See my Answer to a duplicate Question.
Using java.time
Use the modern java.time classes rather than the troublesome legacy date-time classes.
No need to use java.sql.Date
. That class is replaced by LocalDate
. The LocalDate class represents a date-only value without time-of-day and without time zone.
JDBC drivers that comply with JDBC 4.2 can deal directly with java.time types by calling:
- PreparedStatement::setObject
myPrepStmt.setObject( … , myLocalDate ) ;
- ResultSet::getObject
LocalDate ld = myResultSet.getObject( … , LocalDate.class );
For presentation of the LocalDate
to the user, generate a String for display in your user-interface. Use a DateTimeFormatter
to automatically localize.

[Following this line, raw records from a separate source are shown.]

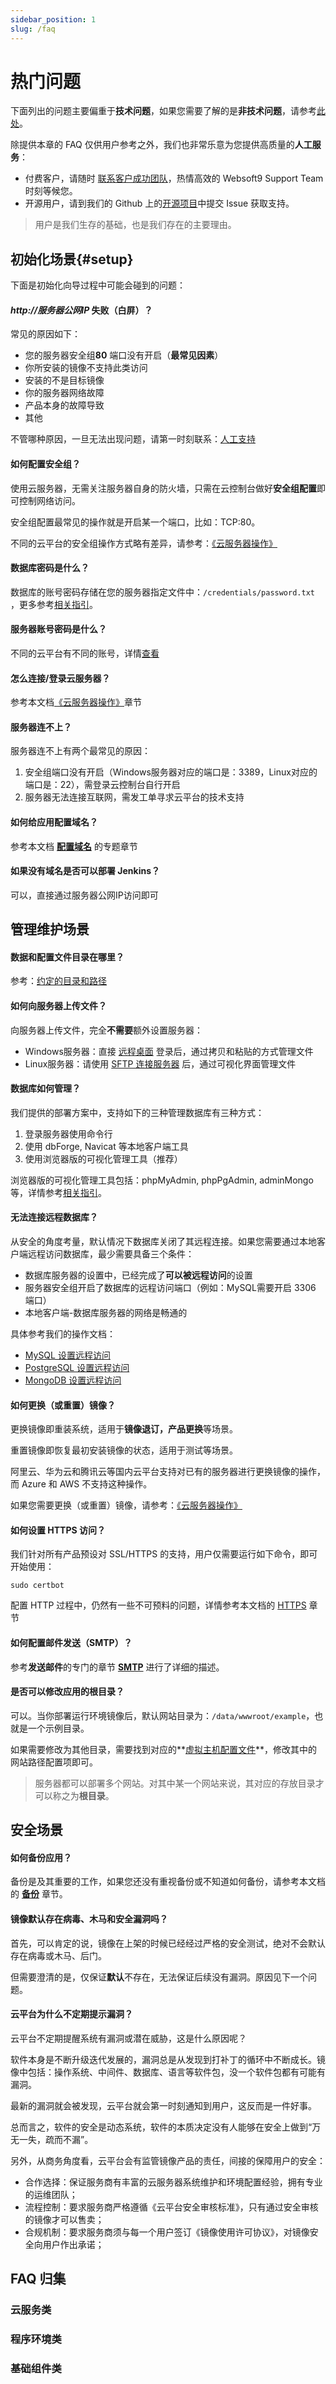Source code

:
 ```yaml
---
sidebar_position: 1
slug: /faq
---
```


# 热门问题


下面列出的问题主要偏重于**技术问题**，如果您需要了解的是**非技术问题**，请参考[此处](./faq/business)。

除提供本章的 FAQ 仅供用户参考之外，我们也非常乐意为您提供高质量的**人工服务**：

* 付费客户，请随时 [联系客户成功团队](./helpdesk)，热情高效的 Websoft9 Support Team 时刻等候您。
* 开源用户，请到我们的 Github 上的[开源项目](https://github.com/websoft9)中提交 Issue 获取支持。

> 用户是我们生存的基础，也是我们存在的主要理由。

## 初始化场景{#setup}

下面是初始化向导过程中可能会碰到的问题：

#### *http://服务器公网IP* 失败（白屏）？

常见的原因如下：

* 您的服务器安全组**80** 端口没有开启（**最常见因素**）
* 你所安装的镜像不支持此类访问
* 安装的不是目标镜像
* 你的服务器网络故障
* 产品本身的故障导致
* 其他

不管哪种原因，一旦无法出现问题，请第一时刻联系：[人工支持](./helpdesk)  

#### 如何配置安全组？

使用云服务器，无需关注服务器自身的防火墙，只需在云控制台做好**安全组配置**即可控制网络访问。

安全组配置最常见的操作就是开启某一个端口，比如：TCP:80。

不同的云平台的安全组操作方式略有差异，请参考：[《云服务器操作》](./setup/vm)  

#### 数据库密码是什么？

数据库的账号密码存储在您的服务器指定文件中：`/credentials/password.txt` ，更多参考[相关指引](./setup/credentials)。

#### 服务器账号密码是什么？

不同的云平台有不同的账号，详情[查看](./setup/credentials)

#### 怎么连接/登录云服务器？

参考本文档[《云服务器操作》](./setup/vm)章节

#### 服务器连不上？

服务器连不上有两个最常见的原因：

1. 安全组端口没有开启（Windows服务器对应的端口是：3389，Linux对应的端口是：22），需登录云控制台自行开启
2. 服务器无法连接互联网，需发工单寻求云平台的技术支持

#### 如何给应用配置域名？

参考本文档 **[配置域名](./dns#domain)** 的专题章节

#### 如果没有域名是否可以部署 Jenkins？

可以，直接通过服务器公网IP访问即可


## 管理维护场景

#### 数据和配置文件目录在哪里？

参考：[约定的目录和路径](./setup/parameter#path)


#### 如何向服务器上传文件？

向服务器上传文件，完全**不需要**额外设置服务器：  

* Windows服务器：直接 [远程桌面](./setup/vm#connectwindows) 登录后，通过拷贝和粘贴的方式管理文件
* Linux服务器：请使用 [SFTP 连接服务器](./setup/vm#connectlinux) 后，通过可视化界面管理文件


#### 数据库如何管理？

我们提供的部署方案中，支持如下的三种管理数据库有三种方式：

1. 登录服务器使用命令行
2. 使用 dbForge, Navicat 等本地客户端工具
3. 使用浏览器版的可视化管理工具（推荐）

浏览器版的可视化管理工具包括：phpMyAdmin, phpPgAdmin, adminMongo等，详情参考[相关指引](./setup/credentials#dbacount)。

#### 无法连接远程数据库？

从安全的角度考量，默认情况下数据库关闭了其远程连接。如果您需要通过本地客户端远程访问数据库，最少需要具备三个条件：

* 数据库服务器的设置中，已经完成了**可以被远程访问**的设置
* 服务器安全组开启了数据库的远程访问端口（例如：MySQL需要开启 3306 端口）
* 本地客户端-数据库服务器的网络是畅通的

具体参考我们的操作文档：

* [MySQL 设置远程访问](./mysql#remote)
* [PostgreSQL 设置远程访问](./postgresql#remote)
* [MongoDB 设置远程访问](./mongodb#remote)

#### 如何更换（或重置）镜像？

更换镜像即重装系统，适用于**镜像退订，产品更换**等场景。  

重置镜像即恢复最初安装镜像的状态，适用于测试等场景。  

阿里云、华为云和腾讯云等国内云平台支持对已有的服务器进行更换镜像的操作，而 Azure 和 AWS 不支持这种操作。  

如果您需要更换（或重置）镜像，请参考：[《云服务器操作》](./setup/vm)  

#### 如何设置 HTTPS 访问？

我们针对所有产品预设对 SSL/HTTPS 的支持，用户仅需要运行如下命令，即可开始使用：

```
sudo certbot
```

配置 HTTP 过程中，仍然有一些不可预料的问题，详情参考本文档的 [HTTPS](./dns#https) 章节

#### 如何配置邮件发送（SMTP）？

参考**发送邮件**的专门的章节 **[SMTP](./automation/smtp)** 进行了详细的描述。

#### 是否可以修改应用的根目录？

可以。当你部署运行环境镜像后，默认网站目录为：`/data/wwwroot/example`，也就是一个示例目录。  

如果需要修改为其他目录，需要找到对应的**[虚拟主机配置文件](./dns#path)**，修改其中的网站路径配置项即可。

> 服务器都可以部署多个网站。对其中某一个网站来说，其对应的存放目录才可以称之为**根目录**。


## 安全场景

#### 如何备份应用？

备份是及其重要的工作，如果您还没有重视备份或不知道如何备份，请参考本文档的 **[备份](./backup)** 章节。

#### 镜像默认存在病毒、木马和安全漏洞吗？

首先，可以肯定的说，镜像在上架的时候已经经过严格的安全测试，绝对不会默认存在病毒或木马、后门。  

但需要澄清的是，仅保证**默认**不存在，无法保证后续没有漏洞。原因见下一个问题。  

#### 云平台为什么不定期提示漏洞？

云平台不定期提醒系统有漏洞或潜在威胁，这是什么原因呢？

软件本身是不断升级迭代发展的，漏洞总是从发现到打补丁的循环中不断成长。镜像中包括：操作系统、中间件、数据库、语言等软件包，没一个软件包都有可能有漏洞。

最新的漏洞就会被发现，云平台就会第一时刻通知到用户，这反而是一件好事。

总而言之，软件的安全是动态系统，软件的本质决定没有人能够在安全上做到“万无一失，疏而不漏”。

另外，从商务角度看，云平台会有监管镜像产品的责任，间接的保障用户的安全：

* 合作选择：保证服务商有丰富的云服务器系统维护和环境配置经验，拥有专业的运维团队；
* 流程控制：要求服务商严格遵循《云平台安全审核标准》，只有通过安全审核的镜像才可以售卖；
* 合规机制：要求服务商须与每一个用户签订《镜像使用许可协议》，对镜像安全向用户作出承诺；

## FAQ 归集

### 云服务类
### 程序环境类
### 基础组件类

To localize, specify:
- FormatStyle to determine how long or abbreviated should the string be.
- Locale to determine (a) the human language for translation of name of day, name of month, and such, and (b) the cultural norms deciding issues of abbreviation, capitalization, punctuation, separators, and such.
Example:
Locale l = Locale.CANADA_FRENCH ;
DateTimeFormatter f = DateTimeFormatter.ofLocalizedDate( FormatStyle.MEDIUM ).withLocale( l );
String output = zdt.format( f );
You can go the other direction as well, parsing an input string to get a date.
LocalDate ld = LocalDate.parse( input , f ) ;
Trap for the exception thrown if the user’s input is faulty or unexpected.
try{
LocalDate ld = LocalDate.parse( input , f ) ;
myPrepStmt.setObject( … , ld ) ;
} catch ( DateTimeParseException e ) {
… // Handle the error condition of faulty/unexpected input by user.
}
About java.time
The java.time framework is built into Java 8 and later. These classes supplant the troublesome old legacy date-time classes such as java.util.Date, Calendar, & SimpleDateFormat.
The Joda-Time project, now in maintenance mode, advises migration to the java.time classes.
To learn more, see the Oracle Tutorial. And search Stack Overflow for many examples and explanations. Specification is JSR 310.
Where to obtain the java.time classes?
- Java SE 8, Java SE 9, and later
- Built-in.
- Part of the standard Java API with a bundled implementation.
- Java 9 adds some minor features and fixes.
- Java SE 6 and Java SE 7
- Much of the java.time functionality is back-ported to Java 6 & 7 in ThreeTen-Backport.
- Android
- The ThreeTenABP project adapts ThreeTen-Backport (mentioned above) for Android specifically.
- See How to use ThreeTenABP….
The ThreeTen-Extra project extends java.time with additional classes. This project is a proving ground for possible future additions to java.time. You may find some useful classes here such as Interval, YearWeek, YearQuarter, and more.